Other factors must also be considered.
To cite just one example of the complexity, many officers who have been involved with shootings are no longer police officers. “They either can’t take the pressure from the community or their own feelings about taking another life,” Stefanucci explained. “The problem isn’t when the shooting takes place. It’s afterwards. If they don’t get the proper psychological help after they’ve taken another life, they won’t stay police officers — and if you don’t get help after that, you probably shouldn’t be a police officer. Teachers will have to think about things like that.”
Sperry, a gun owner himself, agrees. “It’s a huge jump from carrying a weapon to firing it at someone,” he said.
Protecting students
“We absolutely share and support the intent of what Lucas is trying to achieve, which is to protect our children and make our schools as safe and secure as possible,” Northwestern Region Pennsylvania State Education Association Representative Marcus Schlegel told the Tribune
“Protecting their students — their children — is absolutely instinctual and reflexive for every teacher who stands in front of kids every day and who has dedicated their lives to their well-being,” Schlegel continued. “As we saw in Sandy Hook, that includes making the ultimate sacrifice to ensure their safety.

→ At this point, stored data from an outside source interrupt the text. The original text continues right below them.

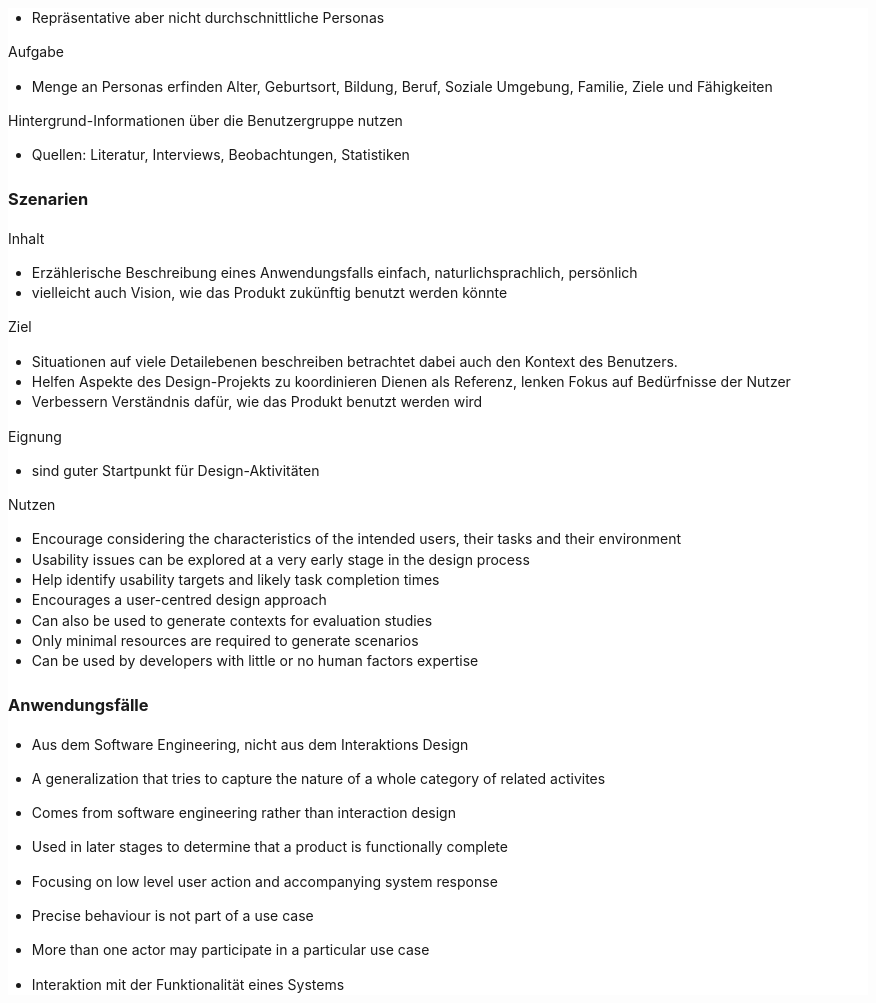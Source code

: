 -   Repräsentative aber nicht durchschnittliche Personas

Aufgabe

-   Menge an Personas erfinden
    Alter, Geburtsort, Bildung, Beruf, Soziale Umgebung, Familie, Ziele und
    Fähigkeiten

Hintergrund-Informationen über die Benutzergruppe nutzen

-   Quellen: Literatur, Interviews, Beobachtungen, Statistiken

### Szenarien

Inhalt

-   Erzählerische Beschreibung eines Anwendungsfalls
    einfach, naturlichsprachlich, persönlich
-   vielleicht auch Vision, wie das Produkt zukünftig benutzt werden könnte

Ziel

-   Situationen auf viele Detailebenen beschreiben
    betrachtet dabei auch den Kontext des Benutzers.
-   Helfen Aspekte des Design-Projekts zu koordinieren
    Dienen als Referenz, lenken Fokus auf Bedürfnisse der Nutzer
-   Verbessern Verständnis dafür, wie das Produkt benutzt werden wird

Eignung

-   sind guter Startpunkt für Design-Aktivitäten

Nutzen

-   Encourage considering the characteristics of
    the intended users, their tasks and their environment
-   Usability issues can be explored
    at a very early stage in the design process
-   Help identify usability targets and likely task completion times
-   Encourages a user-centred design approach
-   Can also be used to generate contexts for evaluation studies
-   Only minimal resources are required to generate scenarios
-   Can be used by developers with little or no human factors expertise

### Anwendungsfälle

-   Aus dem Software Engineering, nicht aus dem Interaktions Design

-   A generalization that
    tries to capture the nature of a whole category of related activites
-   Comes from software engineering rather than interaction design
-   Used in later stages to determine that a product is functionally complete
-   Focusing on low level user action and accompanying system response
-   Precise behaviour is not part of a use case
-   More than one actor may participate in a particular use case

-   Interaktion mit der Funktionalität eines Systems
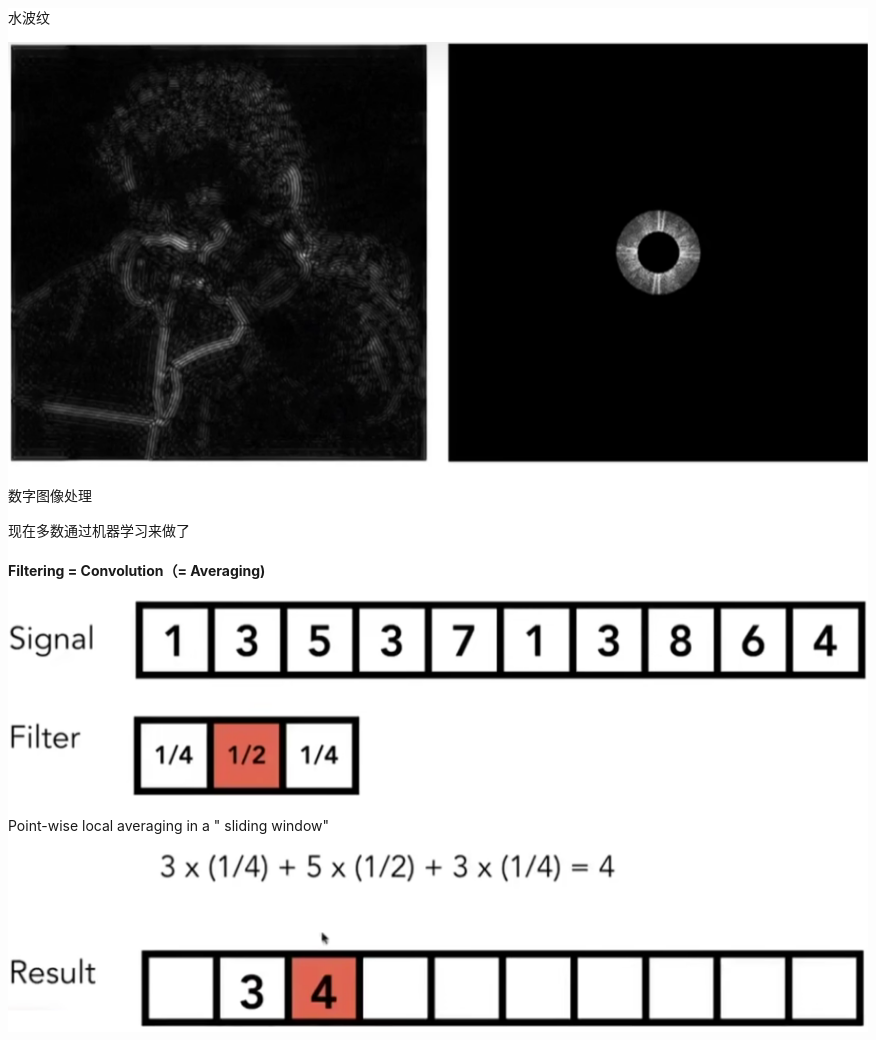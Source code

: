 水波纹

![](../../../assets/img/2022-08-24/fast_23-59-47.png)

数字图像处理

现在多数通过机器学习来做了

 

#### Filtering = Convolution（= Averaging)

![](../../../assets/img/2022-08-25/fast_00-03-36.png)

Point-wise local averaging in a " sliding window"

![](../../../assets/img/2022-08-25/fast_00-05-36.png)
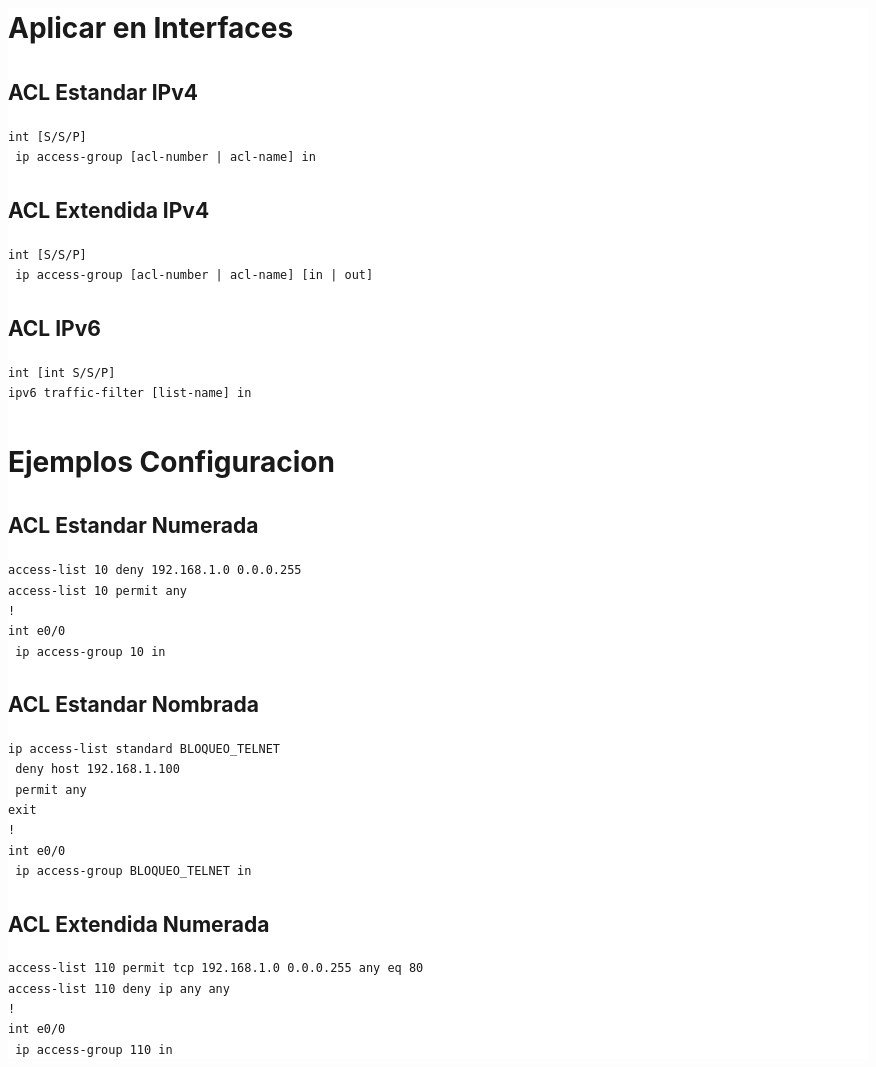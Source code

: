 # Aplicar en Interfaces
## ACL Estandar IPv4
```
int [S/S/P]
 ip access-group [acl-number | acl-name] in
```

## ACL Extendida IPv4
```
int [S/S/P]
 ip access-group [acl-number | acl-name] [in | out]
```

## ACL IPv6
```
int [int S/S/P]
ipv6 traffic-filter [list-name] in
```


# Ejemplos Configuracion
## ACL Estandar Numerada
```
access-list 10 deny 192.168.1.0 0.0.0.255
access-list 10 permit any
!
int e0/0
 ip access-group 10 in
```

## ACL Estandar Nombrada
```
ip access-list standard BLOQUEO_TELNET
 deny host 192.168.1.100
 permit any
exit
!
int e0/0
 ip access-group BLOQUEO_TELNET in
```

## ACL Extendida Numerada
```
access-list 110 permit tcp 192.168.1.0 0.0.0.255 any eq 80
access-list 110 deny ip any any
!
int e0/0
 ip access-group 110 in
```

“That being said, people armed in an active shooter situation have to have training that is far beyond what’s instinctual and reflexive,” Schlegel continued, agreeing with Stefanucci. “That’s where the conversation needs to begin: What happens in the most intense situation? Should teachers be more focused on getting their students extricated from harm rather than pursuing an attacker?”
“Then you begin to step back through all the other complexities — the first of which would be how would first responders in that scenario be able to immediately identify who the shooter is and who the school staff person is?” he said.
“We have to remember to divorce ourselves from the romantic ‘point, shoot, bad guy’s dead’ ideal that we see portrayed in the movies,” Schlegel said. "PSEA does not support arming teachers, administrators or support staff. The only ones armed should be highly-trained law enforcement or security professionals. These are the most serious, life-threatening situations — and when these occur, we want the most highly-trained people there to defend us, whether it’s our nation, our neighborhood or our schools.”